De cet étrange touché, plusieurs choses étaient survenues. Severus sentait dans son dos de longs cheveux bruns, qui lui chatouillaient désagréablement les hanches, et de surcroit, il avait les joues rouges du gémissement que le griffon avait laissé échapper lors de leur contact. Ce dernier ôta ses lunettes, les regardant bizarrement et murmura:

-Je... je crois que je n'en ai plus besoin.

A ce constat tout somme étonnant, il leva les yeux vers son professeur. Un simple regard échangé leur donna une vague de frisson d'une telle teneur qu'ils n'avaient jamais expérimentée auparavant. Seulement, celle ci se propagea à un endroit fort propice aux hormones d'un adolescent, qui cacha alors son désir de ses mains, tandis que l'homme debout dans son pijama gris tourna les talons et claqua la porte de la chambre.

Affolé. Il n'y avait pas d'autre mot pour définir l'état de Severus Snape ce matin. Non seulement il avait touché deux fois le Survivant en moins de 24 heures, mais avait ressenti ce qu'il crachait du bout des lèvres, ne pouvant y appliquer sa mauvaise foi, du "désir". Sans compter que ses cheveux étaient devenus anormalement longs. Il décida de prendre une douche rapide, et froide. Il se brossa les dents, attacha comme il put ses cheveux, et sortit pour apostropher ce qu'il restait du survivant (une étrange bosse sous une couverture).

-Potter. J'ai besoin d'aller à Pré-Au-Lard, maintenant. Soyez prêt dans 10 minutes.

Si le gryffondor voulut dire quoique ce fut, il n'en eut pas le temps. Le ton employé par son professeur était suffisamment déplaisant pour qu'il sache qu'il devrait se contenter -pour le moment-, d'y obéir. Il fut donc prêt quand les dix minutes sonnèrent.

Le professeur Snape l'entraîna jusqu'à un salon de coiffure, le Sorcier-cut. Il n'avait alors pas prononcé un mot, et regarda avec étonnement l'homme à la bouche pincée qui poussait la porte. Ce dernier la tint un moment pour qu'il puisse passer, sans même le regarder.
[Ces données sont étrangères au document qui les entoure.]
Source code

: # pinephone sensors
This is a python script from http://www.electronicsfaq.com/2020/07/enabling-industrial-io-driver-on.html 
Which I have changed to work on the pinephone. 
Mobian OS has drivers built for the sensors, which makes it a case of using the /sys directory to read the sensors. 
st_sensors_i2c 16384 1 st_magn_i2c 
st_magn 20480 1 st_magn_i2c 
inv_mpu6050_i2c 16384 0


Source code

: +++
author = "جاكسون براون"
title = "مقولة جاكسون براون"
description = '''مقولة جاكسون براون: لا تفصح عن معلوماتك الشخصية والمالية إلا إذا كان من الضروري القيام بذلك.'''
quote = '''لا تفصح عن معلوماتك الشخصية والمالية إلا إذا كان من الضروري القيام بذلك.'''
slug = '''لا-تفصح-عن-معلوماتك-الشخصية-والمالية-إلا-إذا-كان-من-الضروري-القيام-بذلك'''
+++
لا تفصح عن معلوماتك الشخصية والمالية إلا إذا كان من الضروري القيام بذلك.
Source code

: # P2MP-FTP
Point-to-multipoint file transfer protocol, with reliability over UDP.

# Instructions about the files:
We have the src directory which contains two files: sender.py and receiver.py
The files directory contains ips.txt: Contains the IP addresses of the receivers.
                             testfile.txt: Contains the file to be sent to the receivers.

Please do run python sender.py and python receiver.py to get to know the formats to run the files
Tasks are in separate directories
-Bonjour bonjour, bienvenue au Sorcier-cut... Professeur Snape? S'arrêta alors le jeune Antoine dans sa lancée, pour fixer avec effarement la longue tignasse qu'abordait le Serpentard.

-Mais... Que s'est-il passé? Une potion a mal tourné?

-Peu importe, Antoine, coupe moi ça, fit le concerné d'une voix sans appel.

Harry s'assit dans un coin, fixant Snape faisant de même face à un miroir, pendant que le jeune coiffeur s'attelait une tâche qu'il ne pensait jamais se voir confier.

-Je peux vraiment couper comme je veux?

-Je n'ai jamais dit ça, Antoine. Fais-moi ma coupe habituelle.

-Arf... fallait pas rêver Merlin non plus, marmona alors le jeune homme brun.

Il fallut seulement un quart d'heure pour tout couper. Mais alors que Severus se relevait, esquissant presque un sourire, ses cheveux repoussèrent aussi vite qu'Harry le frôla.

-Par les chaussettes puantes de ce satané elfe que vous avez libéré Potter! Vous ne pouviez pas attendre pour sortir?!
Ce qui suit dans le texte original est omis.